> _Exercise instructions_: From the listing below, return every line with the string "NeuralNetworkResolution" in it.

(Information shown)

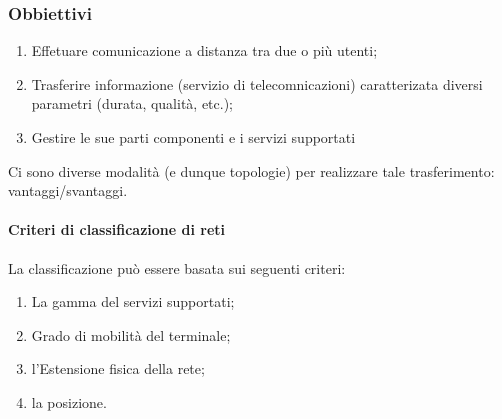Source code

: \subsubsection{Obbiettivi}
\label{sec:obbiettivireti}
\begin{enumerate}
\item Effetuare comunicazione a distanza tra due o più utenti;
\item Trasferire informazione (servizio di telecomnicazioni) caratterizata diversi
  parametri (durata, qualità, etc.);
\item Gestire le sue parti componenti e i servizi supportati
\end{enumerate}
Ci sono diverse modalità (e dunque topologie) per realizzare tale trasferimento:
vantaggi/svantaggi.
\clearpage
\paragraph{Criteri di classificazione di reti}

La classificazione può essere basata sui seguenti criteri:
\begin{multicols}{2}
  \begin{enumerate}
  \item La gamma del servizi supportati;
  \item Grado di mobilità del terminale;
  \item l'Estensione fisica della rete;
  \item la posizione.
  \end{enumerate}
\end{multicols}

(End Information shown)
(Information shown)

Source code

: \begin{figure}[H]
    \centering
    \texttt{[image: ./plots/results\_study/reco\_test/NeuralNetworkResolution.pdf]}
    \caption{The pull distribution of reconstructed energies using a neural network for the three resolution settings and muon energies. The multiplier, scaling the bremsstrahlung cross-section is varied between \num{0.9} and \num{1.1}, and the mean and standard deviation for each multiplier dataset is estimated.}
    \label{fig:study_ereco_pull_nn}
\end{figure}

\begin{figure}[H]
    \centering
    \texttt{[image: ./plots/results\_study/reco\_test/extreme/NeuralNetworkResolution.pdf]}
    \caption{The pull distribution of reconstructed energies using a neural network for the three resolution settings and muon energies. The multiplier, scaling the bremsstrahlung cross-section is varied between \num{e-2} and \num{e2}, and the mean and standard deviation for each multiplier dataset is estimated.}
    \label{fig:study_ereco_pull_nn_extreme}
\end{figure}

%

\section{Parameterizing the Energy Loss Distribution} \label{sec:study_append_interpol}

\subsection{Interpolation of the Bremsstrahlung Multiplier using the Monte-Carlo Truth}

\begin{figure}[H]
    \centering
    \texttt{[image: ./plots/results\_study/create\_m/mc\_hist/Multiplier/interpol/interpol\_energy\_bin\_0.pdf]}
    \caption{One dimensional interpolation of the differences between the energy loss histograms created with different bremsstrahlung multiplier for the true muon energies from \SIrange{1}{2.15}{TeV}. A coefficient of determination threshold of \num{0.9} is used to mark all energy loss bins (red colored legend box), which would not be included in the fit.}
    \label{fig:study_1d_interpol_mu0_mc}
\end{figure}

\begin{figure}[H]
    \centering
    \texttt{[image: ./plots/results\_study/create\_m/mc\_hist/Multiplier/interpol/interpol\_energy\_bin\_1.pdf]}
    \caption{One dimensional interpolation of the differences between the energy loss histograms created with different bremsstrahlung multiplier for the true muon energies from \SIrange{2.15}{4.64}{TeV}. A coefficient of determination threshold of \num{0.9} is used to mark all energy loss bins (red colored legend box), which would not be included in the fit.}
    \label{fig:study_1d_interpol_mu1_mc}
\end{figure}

(End Information shown)

> _Written response_:
    \texttt{[image: ./plots/results\_study/reco\_test/NeuralNetworkResolution.pdf]}
    \texttt{[image: ./plots/results\_study/reco\_test/extreme/NeuralNetworkResolution.pdf]}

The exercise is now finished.